## Description

## Overview

In this project, you will gain experience with the perspective transformation operation (discussed in detail in

the lectures), bilinear interpolation, and histogram equalization. You will use the perspective transform to

replace a portion of an existing image with an alternate image (the ‘hack’). The goals are to:

• aid in understanding perspective transformations (or 2D homographies) and to help to visualize their

application to images;

• experiment with inverse image warping and bilinear interpolation, to insert one image into another

(respecting the appropriate geometry); and

• apply histogram equalization to improve the overall appearance (contrast) of an image.

The due date for project submission is Wednesday, October 5, 2022, by 11:59 p.m. EDT. All submissions

will be in Python 3.8 via Autolab (more details will be provided in class and on Quercus); you may submit as

many times as you wish until the deadline.

To complete the project, you will need to review some material

that goes beyond that discussed in the lectures—more details are provided below.

(a) Yonge & Dundas Square (b) Soldiers’ Tower

Your main project task is to perform some billboard hacking (this is a basic demonstration of the use of

computer vision and shows that it can be fairly easy to change ‘reality’). There are two images above: image

(a) is of Yonge and Dundas Square, an area that contains several large billboards, while image (b) is of

Soldiers’ Tower on the University of Toronto campus.

Conveniently, the image of Yonge and Dundas Square

has very limited radial distortion, which makes it suitable for our purposes. Your assignment (should you

choose to accept it) is to replace the billboard advertisement for the “CN Tower Edge Walk” with the photo

of Soldiers’ Tower, such that the result looks natural (i.e., like the image of Soldiers’ Tower is meant to be

there). The project has four parts, worth a total of 50 points.

Please clearly comment your code and ensure that you only make use of the Python modules and functions listed

at the top of the code templates. We will view and run your code.

## Part 1: Perspective Transformations via the DLT

To carry out this exercise (Part 1), you will need to determine the perspective homography that transforms or

maps pixels from the (rectangular) Soldiers’ Tower image to the appropriate coordinates in the Y&D Square

image, and vice versa. The homography can be computed using the Direct Linear Transform (DLT) algorithm,

given four point correspondences between the two images.

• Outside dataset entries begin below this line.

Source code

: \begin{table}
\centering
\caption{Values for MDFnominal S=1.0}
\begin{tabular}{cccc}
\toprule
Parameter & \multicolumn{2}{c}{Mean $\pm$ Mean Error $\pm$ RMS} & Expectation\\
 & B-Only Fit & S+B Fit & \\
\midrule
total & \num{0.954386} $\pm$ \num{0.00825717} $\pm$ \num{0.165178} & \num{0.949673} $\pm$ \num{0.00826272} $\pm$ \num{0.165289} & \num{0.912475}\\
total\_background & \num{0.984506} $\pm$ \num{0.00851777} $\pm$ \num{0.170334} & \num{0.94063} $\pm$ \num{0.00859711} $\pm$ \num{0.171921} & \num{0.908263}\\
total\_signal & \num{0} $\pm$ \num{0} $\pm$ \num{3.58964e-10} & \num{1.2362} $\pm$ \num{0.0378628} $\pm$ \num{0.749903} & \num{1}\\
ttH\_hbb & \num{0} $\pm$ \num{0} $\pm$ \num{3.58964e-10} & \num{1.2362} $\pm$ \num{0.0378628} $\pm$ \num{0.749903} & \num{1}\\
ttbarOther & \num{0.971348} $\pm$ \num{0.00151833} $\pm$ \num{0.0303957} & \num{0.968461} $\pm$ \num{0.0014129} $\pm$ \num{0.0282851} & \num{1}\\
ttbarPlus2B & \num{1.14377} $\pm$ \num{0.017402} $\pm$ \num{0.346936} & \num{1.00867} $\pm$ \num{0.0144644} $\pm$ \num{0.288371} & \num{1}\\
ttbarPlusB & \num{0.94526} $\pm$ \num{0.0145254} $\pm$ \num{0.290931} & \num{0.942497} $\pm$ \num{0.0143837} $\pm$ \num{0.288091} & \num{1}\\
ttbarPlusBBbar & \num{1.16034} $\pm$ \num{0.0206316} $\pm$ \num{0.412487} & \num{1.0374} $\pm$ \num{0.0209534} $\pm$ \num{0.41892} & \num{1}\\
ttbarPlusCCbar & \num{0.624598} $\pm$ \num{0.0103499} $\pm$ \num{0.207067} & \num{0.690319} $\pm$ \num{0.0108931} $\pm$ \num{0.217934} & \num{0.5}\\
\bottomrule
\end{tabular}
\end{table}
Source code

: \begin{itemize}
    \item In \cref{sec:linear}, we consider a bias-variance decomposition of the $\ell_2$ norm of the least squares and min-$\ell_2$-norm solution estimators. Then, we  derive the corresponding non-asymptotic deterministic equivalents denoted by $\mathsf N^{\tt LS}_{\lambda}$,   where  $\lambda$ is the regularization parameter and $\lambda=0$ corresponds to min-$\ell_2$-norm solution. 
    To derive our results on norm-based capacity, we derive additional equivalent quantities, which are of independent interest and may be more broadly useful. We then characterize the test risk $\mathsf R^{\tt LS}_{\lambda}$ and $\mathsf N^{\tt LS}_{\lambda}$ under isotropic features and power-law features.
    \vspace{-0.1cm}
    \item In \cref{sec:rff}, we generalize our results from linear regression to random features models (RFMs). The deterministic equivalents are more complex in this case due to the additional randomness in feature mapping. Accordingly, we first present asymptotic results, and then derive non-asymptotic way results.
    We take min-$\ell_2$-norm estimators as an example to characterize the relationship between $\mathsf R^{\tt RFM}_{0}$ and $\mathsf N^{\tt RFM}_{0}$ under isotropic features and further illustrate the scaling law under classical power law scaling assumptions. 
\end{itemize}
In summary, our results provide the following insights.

We did not review the DLT algorithm in the lectures, however it is straightforward and easy to implement in

Python using NumPy. Details can be found in Section 2.1 of the (very useful) M.A.Sc. thesis written by Elan

Dubrofsky of UBC, which is available on Quercus. For the moment, we will consider the four point correspondences to be exact—in later lectures, we will show how an overdetermined system of correspondences can be

solved to produce an optimal estimate.

For this part of the project, you should submit:

• a single function, dlt_homography.py, that computes the perspective homography between two

images, given four point correspondences (n.b., the ordering of the points is important).

Note that we are using four matching points in the DLT algorithm, and each point provides two constraints

on the homography. However, there are nine numbers in the 3 × 3 homography matrix—recall that the a

homography is defined up to scale only (any multiple of all the values in the homography is the same homography), and so you should normalize your matrix by scaling all entries such that the lower right entry in the

matrix is 1.

## Part 2: Bilinear Interpolation

With the perspective homography in hand, you can make use of the inverse warping and bilinear interpolation

operations (discussed in the lectures and in the Szeliski text) to determine the best pixel value from the

Soldiers’ Tower image to replace a pixel value in the Y&D Square image.

Note that the Y&D Square image

is in colour (it has three bands: R, G, and B), and so the same transform must be applied to each band (the

Soldiers’ Tower image is a greyscale image). For this part of the project, you should submit:

• a single function, bilinear_interp.py, that performs bilinear interpolation to produce a pixel intensity

value, given an image and a subpixel location (point).

## Part 3: Histogram Equalization

You will notice that the image file provided, uoft_soldiers_tower_light.png, is quite bright (overexposed) and has relatively low contrast. To fix this, you should implement the simple (discrete) histogram

equalization algorithm discussed on page 115 of the Szeliski text (and in the course lectures). For this part

of the project, you should submit:

• a single function in histogram_eq.py, which performs discrete histogram equalization on the input

image (which will be 8-bit and greyscale only).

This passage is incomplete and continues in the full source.